There are several popular ways to describe style for an XML document. The first, Cascading Style Sheets (CSS), is widely supported in browsers. The second, Extensible Stylesheet Language (XSL) uses an XML variant that consists of two parts. The first part of XSL is a language for transforming XML documents from one format to another. The second part of XSL provides a vocabulary for specifying formatting semantics.
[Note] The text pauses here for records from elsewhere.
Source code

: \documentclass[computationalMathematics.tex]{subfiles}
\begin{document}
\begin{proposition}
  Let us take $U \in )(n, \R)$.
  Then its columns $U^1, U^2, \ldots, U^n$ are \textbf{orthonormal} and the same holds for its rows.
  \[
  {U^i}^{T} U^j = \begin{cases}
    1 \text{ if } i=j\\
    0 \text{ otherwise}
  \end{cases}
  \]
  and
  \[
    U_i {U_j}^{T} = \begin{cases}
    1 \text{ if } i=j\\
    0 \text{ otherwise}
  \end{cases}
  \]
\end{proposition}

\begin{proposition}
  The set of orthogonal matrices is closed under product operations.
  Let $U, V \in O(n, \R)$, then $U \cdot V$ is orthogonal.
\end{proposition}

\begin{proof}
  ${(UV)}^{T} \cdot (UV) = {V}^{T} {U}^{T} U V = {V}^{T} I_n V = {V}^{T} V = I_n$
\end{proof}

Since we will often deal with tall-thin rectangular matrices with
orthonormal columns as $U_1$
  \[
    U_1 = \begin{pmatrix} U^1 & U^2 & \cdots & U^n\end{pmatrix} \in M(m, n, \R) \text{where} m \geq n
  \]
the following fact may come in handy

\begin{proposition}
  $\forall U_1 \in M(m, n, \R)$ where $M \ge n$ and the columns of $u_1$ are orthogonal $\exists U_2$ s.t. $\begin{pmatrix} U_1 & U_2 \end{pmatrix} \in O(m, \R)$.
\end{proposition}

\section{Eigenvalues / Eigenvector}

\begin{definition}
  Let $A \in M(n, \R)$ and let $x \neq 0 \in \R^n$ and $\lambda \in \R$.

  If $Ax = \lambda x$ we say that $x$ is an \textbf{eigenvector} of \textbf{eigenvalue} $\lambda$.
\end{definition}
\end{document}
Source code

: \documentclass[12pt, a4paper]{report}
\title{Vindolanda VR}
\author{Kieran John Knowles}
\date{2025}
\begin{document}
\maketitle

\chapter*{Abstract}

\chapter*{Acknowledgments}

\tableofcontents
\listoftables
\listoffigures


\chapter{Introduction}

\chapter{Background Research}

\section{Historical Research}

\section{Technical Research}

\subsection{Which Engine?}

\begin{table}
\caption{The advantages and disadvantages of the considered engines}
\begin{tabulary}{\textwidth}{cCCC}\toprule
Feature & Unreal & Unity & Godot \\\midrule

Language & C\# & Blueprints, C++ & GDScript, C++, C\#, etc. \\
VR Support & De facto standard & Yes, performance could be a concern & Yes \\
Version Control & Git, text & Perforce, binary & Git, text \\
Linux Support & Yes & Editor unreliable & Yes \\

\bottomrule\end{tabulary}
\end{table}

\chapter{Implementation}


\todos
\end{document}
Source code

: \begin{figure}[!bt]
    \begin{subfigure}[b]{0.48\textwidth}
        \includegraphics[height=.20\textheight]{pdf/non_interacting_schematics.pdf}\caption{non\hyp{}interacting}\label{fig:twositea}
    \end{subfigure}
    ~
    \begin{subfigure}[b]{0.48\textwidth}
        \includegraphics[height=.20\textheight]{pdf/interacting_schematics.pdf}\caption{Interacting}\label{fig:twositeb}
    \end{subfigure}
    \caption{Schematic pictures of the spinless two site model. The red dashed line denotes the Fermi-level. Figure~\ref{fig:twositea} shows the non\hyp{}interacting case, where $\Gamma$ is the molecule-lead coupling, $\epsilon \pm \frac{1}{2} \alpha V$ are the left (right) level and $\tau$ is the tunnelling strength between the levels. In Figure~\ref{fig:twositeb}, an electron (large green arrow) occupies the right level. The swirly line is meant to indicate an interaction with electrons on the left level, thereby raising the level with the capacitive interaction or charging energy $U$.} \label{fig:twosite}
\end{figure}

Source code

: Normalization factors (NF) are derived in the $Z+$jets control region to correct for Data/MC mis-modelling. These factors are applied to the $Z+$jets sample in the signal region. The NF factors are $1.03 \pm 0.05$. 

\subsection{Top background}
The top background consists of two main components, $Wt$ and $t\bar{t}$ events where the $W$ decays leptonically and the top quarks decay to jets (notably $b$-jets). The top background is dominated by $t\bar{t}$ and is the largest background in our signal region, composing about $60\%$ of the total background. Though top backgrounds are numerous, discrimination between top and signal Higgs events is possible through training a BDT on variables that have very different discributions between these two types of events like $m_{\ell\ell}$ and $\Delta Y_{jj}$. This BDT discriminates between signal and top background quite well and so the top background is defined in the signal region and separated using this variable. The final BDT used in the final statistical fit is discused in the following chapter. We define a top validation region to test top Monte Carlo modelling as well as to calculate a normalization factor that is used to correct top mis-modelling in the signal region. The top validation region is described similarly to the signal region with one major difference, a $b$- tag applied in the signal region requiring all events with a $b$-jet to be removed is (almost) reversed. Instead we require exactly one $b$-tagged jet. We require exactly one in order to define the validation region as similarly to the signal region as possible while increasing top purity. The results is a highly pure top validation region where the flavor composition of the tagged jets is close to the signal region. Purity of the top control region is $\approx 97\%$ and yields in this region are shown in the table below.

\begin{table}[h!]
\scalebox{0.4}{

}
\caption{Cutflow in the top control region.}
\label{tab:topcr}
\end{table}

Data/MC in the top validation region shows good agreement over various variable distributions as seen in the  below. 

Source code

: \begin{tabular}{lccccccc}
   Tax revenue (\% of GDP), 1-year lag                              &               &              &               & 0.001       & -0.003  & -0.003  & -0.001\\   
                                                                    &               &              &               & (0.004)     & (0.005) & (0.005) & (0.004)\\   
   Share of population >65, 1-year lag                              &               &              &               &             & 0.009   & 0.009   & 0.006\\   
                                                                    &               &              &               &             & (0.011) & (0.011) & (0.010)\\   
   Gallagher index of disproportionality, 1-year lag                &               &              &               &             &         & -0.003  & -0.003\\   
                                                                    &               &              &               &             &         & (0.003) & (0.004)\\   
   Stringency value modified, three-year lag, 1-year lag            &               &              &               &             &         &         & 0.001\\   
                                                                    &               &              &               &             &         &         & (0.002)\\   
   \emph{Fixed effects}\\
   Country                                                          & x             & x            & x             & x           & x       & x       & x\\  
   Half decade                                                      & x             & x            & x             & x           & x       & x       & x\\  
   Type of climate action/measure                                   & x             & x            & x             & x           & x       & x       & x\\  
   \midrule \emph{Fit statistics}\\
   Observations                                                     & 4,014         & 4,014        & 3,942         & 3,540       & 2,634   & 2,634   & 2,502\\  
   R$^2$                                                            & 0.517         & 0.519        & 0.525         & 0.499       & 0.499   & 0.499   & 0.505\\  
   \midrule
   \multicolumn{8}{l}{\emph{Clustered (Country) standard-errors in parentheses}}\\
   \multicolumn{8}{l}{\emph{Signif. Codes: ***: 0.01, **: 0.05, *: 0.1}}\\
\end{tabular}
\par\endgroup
In this brief overview, I won't get into the details of CSS and XSL. If you do need to present XML data in a browser, you will need to use one of these. CSS is mature and widely supported by browsers. However, CSS is very limited, particularly when you need to restructure data into a list or table. With XSL, browser support is very limited. The best way to use XSL at this point is to transform XML to HTML on your iSeries server using XSLT.

How's My Form?

One important feature of XML is that it provides built-in assurance that the form and content of information is correct and reliable. There are several ways that XML provides this assurance:

  • Documents must be well-formed, adhering to XML's syntax
  • Documents can conform to a DTD or Schema
  • XML can't fix or interpret malformed documents

Although XML provides the flexibility to create new tags and content as necessary, all XML documents and extensions must conform to XML's rules. There are two sets of rules: the first ensures that the basic syntax and structure of a document are correct; the second set of rules is provided by a Document Type Definition or Schema and applies domain-specific validation.

When a document's basic syntax and structure are correct, the document is considered to be well formed. Programs that process XML documents check for conformance to these basic rules and are allowed to identify errors, but the XML specification specifically prohibits the correction of errors or interpretation of any document that is not well formed. In addition, programs that process XML documents cannot ignore errors.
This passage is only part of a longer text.